Non ci interessa la questione politica, a quella ci pensano gli esperti di PolisBlog, che hanno citato la notizia del no dalla Giunta alla richiesta di arresti domiciliari per Di Girolamo.

A noi interessa approfondire la notizia dal lato penale, citando l'ordinanza del Gip Figliolia con la quale viene chiesta l'autorizzazione a procedere per l'arresto dell'indagato. La lista dei capi d'imputazione verso Di Girolamo è lunghissima:

aver attentato ai diritti politici dei cittadini; falsa attestazione o dichiarazione a un pubblico ufficiale sulla sua identità; falsità ideologica commessa dal pubblico ufficiale in atti pubblici determinata dall'altrui inganno; concorso in falsità ideologica commessa da pubblico ufficiale in atti pubblici; concorso in falsità in atti destinati alle operazioni elettorali determinata dall'altrui inganno; concorso in abuso di ufficio; falsità in atti destinati alle operazioni elettorali; false dichiarazioni sulle sue generalità

Sulla falsificazione dei documenti di residenza si può leggere:

Il Di Girolamo [...] ha dichiarato falsamente di essere residente in Belgio, nel Comune di Etterbeek, Avenue de Tervueren n. 143. Tale affermazione, si è subito rivelata falsa in quanto, tra l’altro, nel territorio del Comune di Etterbeek non esiste alcuna Avenue de Tervueren n. 143.[...]Il Di Girolamo risultava assolutamente sconosciuto all’anagrafe belga

Già da qui si carpisce la furbizia del nostro Nicola, ha dichiarato di essere residente ad Etterbek in Belgio, ma in una via inesistente.

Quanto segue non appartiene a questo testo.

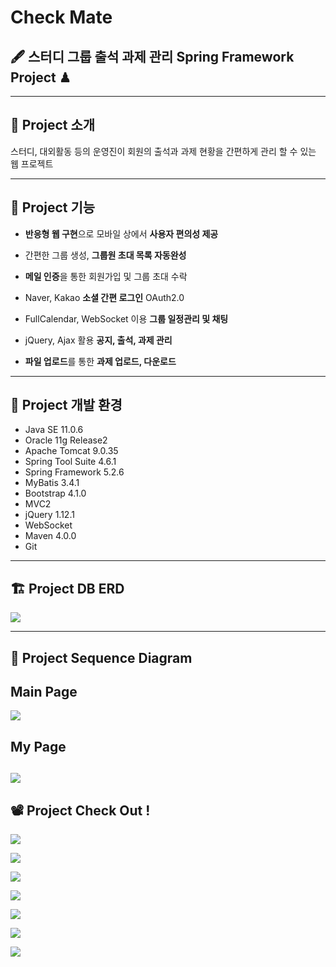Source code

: 
# Check Mate

## 🖋 스터디 그룹 출석 과제 관리 Spring Framework Project ♟

---
## 📢 Project 소개

스터디, 대외활동 등의 운영진이 회원의 출석과 과제 현황을 간편하게 관리 할 수 있는 웹 프로젝트


---

## 🔑 Project 기능

- **반응형 웹 구현**으로 모바일 상에서 **사용자 편의성 제공**

- 간편한 그룹 생성, **그룹원 초대 목록 자동완성**

- **메일 인증**을 통한 회원가입 및 그룹 초대 수락

- Naver, Kakao **소셜 간편 로그인** OAuth2.0

- FullCalendar, WebSocket 이용 **그룹 일정관리 및 채팅**

- jQuery, Ajax 활용 **공지, 출석, 과제 관리**

- **파일 업로드**를 통한 **과제 업로드, 다운로드**



---

## 🔧 Project 개발 환경

- Java SE 11.0.6
- Oracle 11g Release2
- Apache Tomcat 9.0.35
- Spring Tool Suite 4.6.1
- Spring Framework 5.2.6
- MyBatis 3.4.1
- Bootstrap 4.1.0
- MVC2
- jQuery 1.12.1
- WebSocket
- Maven 4.0.0
- Git

---

## 🏗 Project DB ERD

![](https://images.velog.io/images/gillog/post/39484861-b534-4367-ae28-6763d6473509/1.png)

---

## 🚀 Project Sequence Diagram


## Main Page
![](https://images.velog.io/images/gillog/post/c72213e4-1ec3-4b1d-baaa-76d4f9c983a8/2.png)

## My Page
![](https://images.velog.io/images/gillog/post/b9e0820b-a1a7-4be4-9b3f-c709b4bcdd13/3.png)
---

## 📽 Project Check Out !



![](https://images.velog.io/images/gillog/post/2a2eae45-99fb-4576-8ac6-d03cac3be42c/4.PNG)

![](https://images.velog.io/images/gillog/post/99efb6d9-1bce-463e-8336-30f9b3617ab8/5.PNG)

![](https://images.velog.io/images/gillog/post/289c1123-fbbf-436d-9114-accc42312832/6.PNG)

![](https://images.velog.io/images/gillog/post/ae8f1655-b834-4aa2-bef4-2497bd5f804c/7.PNG)

![](https://images.velog.io/images/gillog/post/2e6fab5d-df45-4011-b775-bddf591368cc/8.PNG)

![](https://images.velog.io/images/gillog/post/17ee4b4a-e662-4449-a6fa-3662c905edd1/9.PNG)

![](https://images.velog.io/images/gillog/post/16d24996-8030-4ef4-ad8e-29f57fd1a622/10.PNG)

Si rende conto dell'idiozia e dopo aver continuato a rilasciare false dichiarazioni in tal senso, decide di cambiare città ed indica Bruxelles, ma lasciando la stessa via. Neanche a Bruxelles esiste una "Avenue de Tervueren 143" che invece si trova a Woluwe Saint Pierre dove abita l'amico Oronzo Cilli, che in pratica gli ha "prestato" l'indirizzo per ottenere la candidatura. Soltanto l'8 maggio 2008, ossia due giorni prima dell'interrogatorio ufficiale, invierà la richiesta per ottenere la residenza pur non avendo mai abitato in Avenue de Tervueren n. 143.

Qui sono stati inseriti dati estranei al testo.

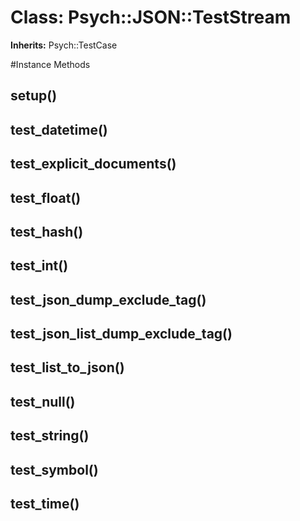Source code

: # Class: Psych::JSON::TestStream
**Inherits:** Psych::TestCase
    




#Instance Methods
## setup() [](#method-i-setup)

## test_datetime() [](#method-i-test_datetime)

## test_explicit_documents() [](#method-i-test_explicit_documents)

## test_float() [](#method-i-test_float)

## test_hash() [](#method-i-test_hash)

## test_int() [](#method-i-test_int)

## test_json_dump_exclude_tag() [](#method-i-test_json_dump_exclude_tag)

## test_json_list_dump_exclude_tag() [](#method-i-test_json_list_dump_exclude_tag)

## test_list_to_json() [](#method-i-test_list_to_json)

## test_null() [](#method-i-test_null)

## test_string() [](#method-i-test_string)

## test_symbol() [](#method-i-test_symbol)

## test_time() [](#method-i-test_time)

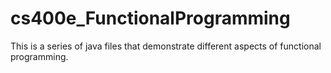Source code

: # cs400e_FunctionalProgramming

This is a series of java files that demonstrate different aspects of functional programming.
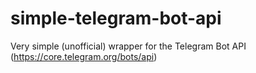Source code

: # simple-telegram-bot-api
Very simple (unofficial) wrapper for the Telegram Bot API (https://core.telegram.org/bots/api)
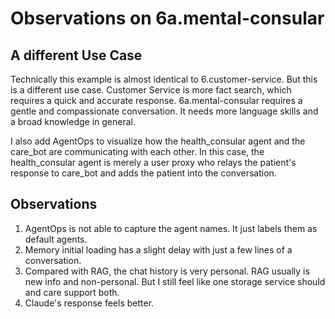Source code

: # Observations on 6a.mental-consular

## A different Use Case

Technically this example is almost identical to 6.customer-service. But this is a different use case. Customer Service is more fact search, which requires a quick and accurate response. 6a.mental-consular requires a gentle and compassionate conversation. It needs more language skills and a broad knowledge in general.

I also add AgentOps to visualize how the health_consular agent and the care_bot are communicating with each other. In this case, the health_consular agent is merely a user proxy who relays the patient's response to care_bot and adds the patient into the conversation.

## Observations

1. AgentOps is not able to capture the agent names. It just labels them as default agents.
2. Memory initial loading has a slight delay with just a few lines of a conversation.
3. Compared with RAG, the chat history is very personal. RAG usually is new info and non-personal. But I still feel like one storage service should and care support both.
4. Claude's response feels better.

Poi c'è anche un'esplicita falsificazione del voto. Da come riferisce sempre l'amico Cilli nei giorni delle elezioni giunge un plico destinato a Di Girolamo, lo ritira Dario Ferrante (coabitante della casa di Avenue de Tervueren) e poi

Il predetto (Di Girolamo n.d.r.) diede incarico al Cilli di far aprire il plico elettorale al Ferrante e di farlo votare a suo nome, assicurandolo che avrebbe fatto pervenire “una delega” che lo avrebbe legittimato, a suo dire, a votare al suo posto. Il Ferrante “votava” al posto del Di Girolamo e rispediva il plico elettorale al Consolato.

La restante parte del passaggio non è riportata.